たとえばスマホやPCを使ってる個人個人もそうですが、もっとも恩恵を受けてるのは新型車の開発、病気の治療薬の開発、AI開発などあらゆるテクノロジー開発の現場です。
なので、これら製品や開発の質をパワーアップしたければ、コンピュータの性能をあげるのが一番近道だということです。
そこで問題が出てきました。古典コンピュータを少しずつ性能アップしていけば、たしかに少しずつ質もアップしていきますが、世の中には高性能なスーパーコンピュータをもってしても解決できない問題が山ほどあるんです。
たとえば組み合わせ最適化問題や不治の病の特効薬開発、世の中の役に立つであろう新素材の開発などです。
そんな山積みの問題を計算能力が高い量子コンピュータなら一気に解決できるんではないかという期待があるので、今、世の中から注目されているんです。
なので現在、各国、各IT企業は莫大な資金を投入して、量子コンピュータの開発に勤しんでいるわけです。
量子コンピュータの歴史
研究のはじまりは1982年に物理学者のリチャード・ファインマンのアイデアがきっかけと言わています。
そのアイデアとは下記です。
「量子力学の原理に従っている自然現象をシミュレーションしたければ、同じく量子力学の原理に従っているコンピュータが必要」
このアイデアのあと多くの学者によって研究されるようになり、少しずつですが技術は進歩してきました。
その後、1994年に米国の科学者ピーター・ショアが量子コンピュータで素因数分解を高速で解く方法を見つけたことにより、第一次量子コンピュータブームが訪れます。
なぜ注目されたのか説明します。
まず、この素因数分解を応用した技術にRSA暗号があります。このRSA暗号は通販サイトやビットコイン、クレジットカードデータの暗号化などで使われている技術です。

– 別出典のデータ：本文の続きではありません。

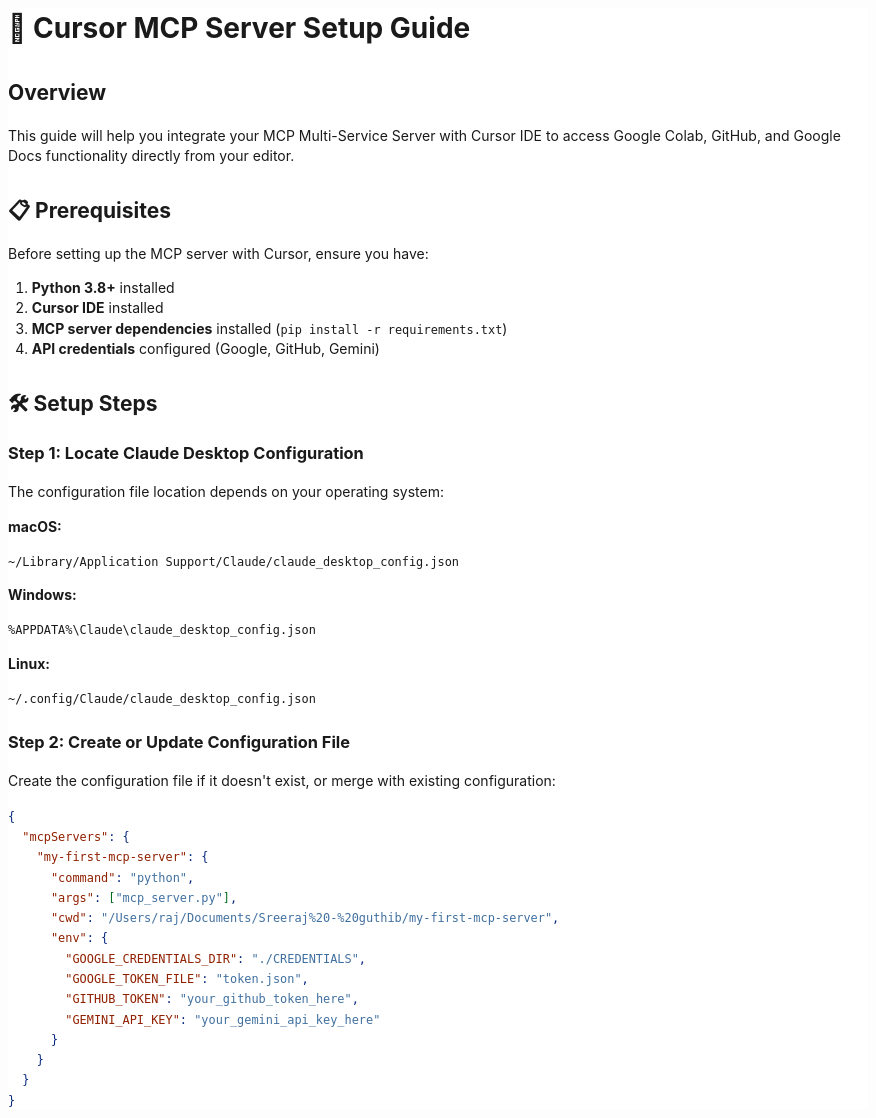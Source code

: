 # 🚀 Cursor MCP Server Setup Guide

## Overview
This guide will help you integrate your MCP Multi-Service Server with Cursor IDE to access Google Colab, GitHub, and Google Docs functionality directly from your editor.

## 📋 Prerequisites

Before setting up the MCP server with Cursor, ensure you have:

1. **Python 3.8+** installed
2. **Cursor IDE** installed
3. **MCP server dependencies** installed (`pip install -r requirements.txt`)
4. **API credentials** configured (Google, GitHub, Gemini)

## 🛠️ Setup Steps

### Step 1: Locate Claude Desktop Configuration

The configuration file location depends on your operating system:

**macOS:**
```bash
~/Library/Application Support/Claude/claude_desktop_config.json
```

**Windows:**
```bash
%APPDATA%\Claude\claude_desktop_config.json
```

**Linux:**
```bash
~/.config/Claude/claude_desktop_config.json
```

### Step 2: Create or Update Configuration File

Create the configuration file if it doesn't exist, or merge with existing configuration:

```json
{
  "mcpServers": {
    "my-first-mcp-server": {
      "command": "python",
      "args": ["mcp_server.py"],
      "cwd": "/Users/raj/Documents/Sreeraj%20-%20guthib/my-first-mcp-server",
      "env": {
        "GOOGLE_CREDENTIALS_DIR": "./CREDENTIALS",
        "GOOGLE_TOKEN_FILE": "token.json",
        "GITHUB_TOKEN": "your_github_token_here",
        "GEMINI_API_KEY": "your_gemini_api_key_here"
      }
    }
  }
}
```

この暗号が簡単に解けてしまうことから、量子コンピュータによるセキュリティ破壊が危惧され、注目されるようになりました。
その後、ブームは終息したかのように見えましたが、2010年代に入り、IBMやGoogleなど大手企業が参入したことにより現在まで第二次ブームが起きています。
なので量子コンピュータは、まだまだ歴史が浅く、これからより発展する技術なのです。
なぜ計算が速いのか
速さを説明する前に、量子コンピューターが具体的にどういった計算をしてるのかを、金庫の暗証番号の解読方法を例に説明します。
ここに5パターンの暗証番号を設定できる金庫があるとします。設定できる番号は1111〜5555までの数字です。
この中の一つの番号を金庫に設定したとします。
これを古典コンピュータが答を導き出す場合、1111から順に一つずつ試していくしか方法はありませんでした。いわゆる、しらみつぶし作戦です。
だけど量子コンピュータは『重ね合わせ』というものを使って、すべてのパターンを一度に試すことができます。これは何通りもの計算を重ね合わせて、一度ですべてを考えることができるという量子の性質を使って計算してるからです。
なぜこういったことができるのか。
古典コンピュータは数値、文字、画像、音声などのすべてのデータを電気信号で理解して表現します。
電気信号はコンピュータの中に入ってるトランジスタという部品で「OFF・ON」で表すことができ、古典コンピュータはOFFなら「0」とONなら「1」としか理解できません。
なので古典コンピュータが扱っている数値、文字、画像、音声すべての情報はこの「0」と「1」の組み合わせで表現しています。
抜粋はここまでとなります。